William Ruckelshaus
William Doyle Ruckelshaus was born in Indianapolis on 24th July, 1932. After graduating from Princeton University and Harvard Law School he became a lawyer.
In 1960 Ruckelshaus was appointed Deputy Attorney General of Indiana. A member of the Republican Party he was elected to the Indiana House of Representatives. He was an unsuccessful candidate for the United States Senate in 1968.
In 1969 President Richard Nixon appointed Ruckelshaus as Assistant Attorney General in charge of the Civil Division for the U.S. Department of Justice. The following year he became head of the United States Environmental Protection Agency.
J. Edgar Hoover, the Director of the FBI, died on 2nd May, 1972. Rather than appoint an insider such as Mark Felt, Nixon gave the job to L. Patrick Gray. A month after taking office the Watergate break-in took place. Soon afterwards Nixon ordered Gray to interfere in the FBI investigation of the burglary.
During congressional confirmation hearings in March 1973, L. Patrick Gray admitted that he had passed files from the FBI's Watergate investigation to White House counsel John Dean.

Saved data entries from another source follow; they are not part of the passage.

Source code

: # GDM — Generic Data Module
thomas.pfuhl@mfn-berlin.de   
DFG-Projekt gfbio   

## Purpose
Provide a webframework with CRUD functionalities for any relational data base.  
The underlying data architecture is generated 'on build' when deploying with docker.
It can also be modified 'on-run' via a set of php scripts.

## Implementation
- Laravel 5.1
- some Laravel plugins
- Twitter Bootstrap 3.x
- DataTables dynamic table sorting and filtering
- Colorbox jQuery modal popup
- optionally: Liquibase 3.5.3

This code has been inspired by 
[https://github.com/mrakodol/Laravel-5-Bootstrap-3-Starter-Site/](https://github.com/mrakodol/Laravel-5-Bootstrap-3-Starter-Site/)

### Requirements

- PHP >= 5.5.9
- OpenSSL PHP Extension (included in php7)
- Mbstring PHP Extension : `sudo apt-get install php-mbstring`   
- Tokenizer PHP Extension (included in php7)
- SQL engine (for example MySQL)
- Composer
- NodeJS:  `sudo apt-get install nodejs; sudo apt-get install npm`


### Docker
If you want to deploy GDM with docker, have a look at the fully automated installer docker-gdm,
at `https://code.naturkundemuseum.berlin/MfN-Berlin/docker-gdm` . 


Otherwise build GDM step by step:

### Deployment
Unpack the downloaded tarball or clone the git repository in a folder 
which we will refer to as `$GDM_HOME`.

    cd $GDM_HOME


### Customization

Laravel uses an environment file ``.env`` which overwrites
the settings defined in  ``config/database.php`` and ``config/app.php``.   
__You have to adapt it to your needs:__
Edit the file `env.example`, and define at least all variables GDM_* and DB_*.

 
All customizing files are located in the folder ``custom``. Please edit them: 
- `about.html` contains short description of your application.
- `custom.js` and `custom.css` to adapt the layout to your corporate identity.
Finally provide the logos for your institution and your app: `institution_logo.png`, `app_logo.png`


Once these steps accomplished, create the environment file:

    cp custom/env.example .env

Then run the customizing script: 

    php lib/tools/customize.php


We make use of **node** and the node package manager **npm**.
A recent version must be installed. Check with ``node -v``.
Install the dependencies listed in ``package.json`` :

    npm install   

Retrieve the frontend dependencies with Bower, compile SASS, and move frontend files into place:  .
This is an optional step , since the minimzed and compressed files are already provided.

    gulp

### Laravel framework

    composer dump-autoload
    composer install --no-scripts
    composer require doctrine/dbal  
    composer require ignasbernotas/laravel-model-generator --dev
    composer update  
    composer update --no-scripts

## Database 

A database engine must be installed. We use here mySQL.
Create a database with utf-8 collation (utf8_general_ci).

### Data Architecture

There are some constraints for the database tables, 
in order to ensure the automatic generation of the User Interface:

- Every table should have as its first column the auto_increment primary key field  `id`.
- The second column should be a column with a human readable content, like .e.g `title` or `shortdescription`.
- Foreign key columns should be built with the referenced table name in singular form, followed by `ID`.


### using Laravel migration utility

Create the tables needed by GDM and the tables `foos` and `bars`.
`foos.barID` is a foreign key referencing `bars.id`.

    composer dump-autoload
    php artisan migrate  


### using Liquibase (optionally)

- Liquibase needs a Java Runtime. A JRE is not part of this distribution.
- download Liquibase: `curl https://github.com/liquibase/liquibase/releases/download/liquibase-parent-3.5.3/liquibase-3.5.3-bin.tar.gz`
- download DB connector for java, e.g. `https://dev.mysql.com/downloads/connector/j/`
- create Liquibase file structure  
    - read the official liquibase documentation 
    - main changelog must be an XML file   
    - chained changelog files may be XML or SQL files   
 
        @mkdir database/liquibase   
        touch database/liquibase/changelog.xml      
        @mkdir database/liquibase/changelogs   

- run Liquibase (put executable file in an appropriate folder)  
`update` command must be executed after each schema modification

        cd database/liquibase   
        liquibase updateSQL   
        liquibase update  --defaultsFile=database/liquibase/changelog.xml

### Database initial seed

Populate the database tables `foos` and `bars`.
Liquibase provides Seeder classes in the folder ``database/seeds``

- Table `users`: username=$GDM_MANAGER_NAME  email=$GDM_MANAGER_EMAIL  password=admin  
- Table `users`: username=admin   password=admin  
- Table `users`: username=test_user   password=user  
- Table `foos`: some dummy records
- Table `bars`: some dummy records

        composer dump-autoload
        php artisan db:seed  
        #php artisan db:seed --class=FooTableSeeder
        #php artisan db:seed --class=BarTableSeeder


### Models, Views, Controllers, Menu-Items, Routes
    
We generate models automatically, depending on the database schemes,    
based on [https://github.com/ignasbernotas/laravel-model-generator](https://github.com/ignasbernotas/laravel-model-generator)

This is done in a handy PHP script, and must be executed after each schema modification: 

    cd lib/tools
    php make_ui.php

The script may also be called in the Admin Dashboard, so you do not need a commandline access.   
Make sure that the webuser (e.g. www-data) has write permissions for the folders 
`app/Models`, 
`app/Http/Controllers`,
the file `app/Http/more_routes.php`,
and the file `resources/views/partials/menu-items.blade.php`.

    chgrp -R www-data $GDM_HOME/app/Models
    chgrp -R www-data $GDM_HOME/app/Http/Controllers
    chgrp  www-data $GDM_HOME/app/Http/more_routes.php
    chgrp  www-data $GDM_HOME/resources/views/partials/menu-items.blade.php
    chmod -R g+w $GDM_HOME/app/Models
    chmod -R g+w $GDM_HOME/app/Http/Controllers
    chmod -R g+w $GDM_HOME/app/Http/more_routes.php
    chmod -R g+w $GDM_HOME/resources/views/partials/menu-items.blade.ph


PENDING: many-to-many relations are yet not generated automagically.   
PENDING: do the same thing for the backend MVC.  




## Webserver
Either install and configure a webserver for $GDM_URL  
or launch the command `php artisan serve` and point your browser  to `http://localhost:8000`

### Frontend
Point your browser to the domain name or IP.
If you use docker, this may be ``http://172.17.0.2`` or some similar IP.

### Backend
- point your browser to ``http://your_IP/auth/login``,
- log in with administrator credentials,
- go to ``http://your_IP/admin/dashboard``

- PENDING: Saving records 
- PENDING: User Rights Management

Gray was forced to resign on 27th April, 1973, after the disclosure that he destroyed papers from the White House safe of E. Howard Hunt, the former CIA agent who had organized the Watergate break-in. However he was never indicted for any Watergate-related crimes.
Richard Nixon now appointed Ruckelshaus as acting Director of the FBI. Later that year he became Deputy Attorney General of the United States Department of Justice.
On 18th May, 1973, Attorney General Elliot Richardson appointed Archibald Cox as special prosecutor, with unprecedented authority and independence to investigate the alleged Watergate cover-up and illegal activity in the 1972 presidential campaign.
The following month John Dean testified that at a meeting with Richard Nixon on 15th April, the president had remarked that he had probably been foolish to have discussed his attempts to get clemency for E. Howard Hunt with Charles Colson. Dean concluded from this that Nixon's office might be bugged. On Friday, 13th July, Alexander P. Butterfield appeared before the committee and was asked about if he knew whether Nixon was recording meetings he was having in the White House. Butterfield reluctantly admitted details of the tape system which monitored Nixon's conversations.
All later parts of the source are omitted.